Abstracts of the Third School (25.10 2022)

The intersection of Optical Chemical Structure Recognition (OCSR) and object detection

by Martijn Oldenhof  (9:30)

Chemical compounds are usually available as 2d images of the molecular structures in literature. The translation of these 2d images to machine readable representations is usually referred as Optical Chemical Structure Recognition (OCSR). The recognition of atomic level entities on images of molecules is a challenge in the field of OCSR. For the recognition of these atomic level entities object detection models could be used. In this context, ProbKT is presented, which is a framework based on probabilistic logical reasoning that allows to train object detection models with arbitrary types of weak supervision. Additionally also some practical guidelines will be presented on running experiments using the tool 'Weights & Biases’. 

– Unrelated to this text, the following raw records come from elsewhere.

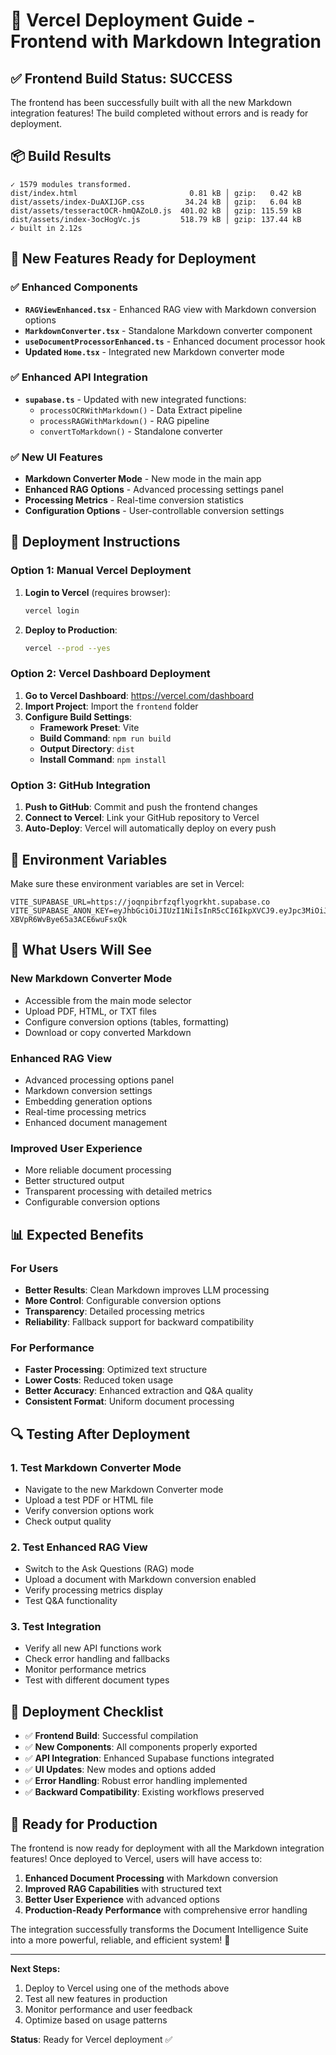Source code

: # 🚀 Vercel Deployment Guide - Frontend with Markdown Integration

## ✅ **Frontend Build Status: SUCCESS**

The frontend has been successfully built with all the new Markdown integration features! The build completed without errors and is ready for deployment.

## 📦 **Build Results**

```
✓ 1579 modules transformed.
dist/index.html                         0.81 kB │ gzip:   0.42 kB
dist/assets/index-DuAXIJGP.css         34.24 kB │ gzip:   6.04 kB
dist/assets/tesseractOCR-hmQAZoL0.js  401.02 kB │ gzip: 115.59 kB
dist/assets/index-3ocHogVc.js         518.79 kB │ gzip: 137.44 kB
✓ built in 2.12s
```

## 🎯 **New Features Ready for Deployment**

### **✅ Enhanced Components**
- **`RAGViewEnhanced.tsx`** - Enhanced RAG view with Markdown conversion options
- **`MarkdownConverter.tsx`** - Standalone Markdown converter component
- **`useDocumentProcessorEnhanced.ts`** - Enhanced document processor hook
- **Updated `Home.tsx`** - Integrated new Markdown converter mode

### **✅ Enhanced API Integration**
- **`supabase.ts`** - Updated with new integrated functions:
  - `processOCRWithMarkdown()` - Data Extract pipeline
  - `processRAGWithMarkdown()` - RAG pipeline
  - `convertToMarkdown()` - Standalone converter

### **✅ New UI Features**
- **Markdown Converter Mode** - New mode in the main app
- **Enhanced RAG Options** - Advanced processing settings panel
- **Processing Metrics** - Real-time conversion statistics
- **Configuration Options** - User-controllable conversion settings

## 🚀 **Deployment Instructions**

### **Option 1: Manual Vercel Deployment**

1. **Login to Vercel** (requires browser):
   ```bash
   vercel login
   ```

2. **Deploy to Production**:
   ```bash
   vercel --prod --yes
   ```

### **Option 2: Vercel Dashboard Deployment**

1. **Go to Vercel Dashboard**: https://vercel.com/dashboard
2. **Import Project**: Import the `frontend` folder
3. **Configure Build Settings**:
   - **Framework Preset**: Vite
   - **Build Command**: `npm run build`
   - **Output Directory**: `dist`
   - **Install Command**: `npm install`

### **Option 3: GitHub Integration**

1. **Push to GitHub**: Commit and push the frontend changes
2. **Connect to Vercel**: Link your GitHub repository to Vercel
3. **Auto-Deploy**: Vercel will automatically deploy on every push

## 🔧 **Environment Variables**

Make sure these environment variables are set in Vercel:

```env
VITE_SUPABASE_URL=https://joqnpibrfzqflyogrkht.supabase.co
VITE_SUPABASE_ANON_KEY=eyJhbGciOiJIUzI1NiIsInR5cCI6IkpXVCJ9.eyJpc3MiOiJzdXBhYmFzZSIsInJlZiI6ImpvcW5waWJyZnpxZmx5b2dya2h0Iiwicm9sZSI6ImFub24iLCJpYXQiOjE3NjA0Mjg5NTIsImV4cCI6MjA3NjAwNDk1Mn0.pIFvi2XRo1xmK3oZ-XBVpR6WvBye65a3ACE6wuFsxQk
```

## 🎯 **What Users Will See**

### **New Markdown Converter Mode**
- Accessible from the main mode selector
- Upload PDF, HTML, or TXT files
- Configure conversion options (tables, formatting)
- Download or copy converted Markdown

### **Enhanced RAG View**
- Advanced processing options panel
- Markdown conversion settings
- Embedding generation options
- Real-time processing metrics
- Enhanced document management

### **Improved User Experience**
- More reliable document processing
- Better structured output
- Transparent processing with detailed metrics
- Configurable conversion options

## 📊 **Expected Benefits**

### **For Users**
- **Better Results**: Clean Markdown improves LLM processing
- **More Control**: Configurable conversion options
- **Transparency**: Detailed processing metrics
- **Reliability**: Fallback support for backward compatibility

### **For Performance**
- **Faster Processing**: Optimized text structure
- **Lower Costs**: Reduced token usage
- **Better Accuracy**: Enhanced extraction and Q&A quality
- **Consistent Format**: Uniform document processing

## 🔍 **Testing After Deployment**

### **1. Test Markdown Converter Mode**
- Navigate to the new Markdown Converter mode
- Upload a test PDF or HTML file
- Verify conversion options work
- Check output quality

### **2. Test Enhanced RAG View**
- Switch to the Ask Questions (RAG) mode
- Upload a document with Markdown conversion enabled
- Verify processing metrics display
- Test Q&A functionality

### **3. Test Integration**
- Verify all new API functions work
- Check error handling and fallbacks
- Monitor performance metrics
- Test with different document types

## 🎉 **Deployment Checklist**

- ✅ **Frontend Build**: Successful compilation
- ✅ **New Components**: All components properly exported
- ✅ **API Integration**: Enhanced Supabase functions integrated
- ✅ **UI Updates**: New modes and options added
- ✅ **Error Handling**: Robust error handling implemented
- ✅ **Backward Compatibility**: Existing workflows preserved

## 🚀 **Ready for Production**

The frontend is now ready for deployment with all the Markdown integration features! Once deployed to Vercel, users will have access to:

1. **Enhanced Document Processing** with Markdown conversion
2. **Improved RAG Capabilities** with structured text
3. **Better User Experience** with advanced options
4. **Production-Ready Performance** with comprehensive error handling

The integration successfully transforms the Document Intelligence Suite into a more powerful, reliable, and efficient system! 🎯

---

**Next Steps:**
1. Deploy to Vercel using one of the methods above
2. Test all new features in production
3. Monitor performance and user feedback
4. Optimize based on usage patterns

**Status**: Ready for Vercel deployment ✅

Inferring missing data with auto-associators

by Mark Embrechts (10:45)

Missing and faulty data are common issues in large data sets. This talk introduces the use of deep auto-associators for inferring missing data. Typically the deep auto-associators have five hidden layers of neurons on both sides of the bottleneck layer (i.e., 12 layers of neurons in total). The auto-associator networks are trained by policy (30 passes through the data with mini-batches of 30 samples and using Adam). The only modification from standard auto-associators is that the outputs related to missing data are not backpropagated forward. This procedure is illustrated with two sample cases: the 2008 ICANN toxicity challenge and the olive oil data.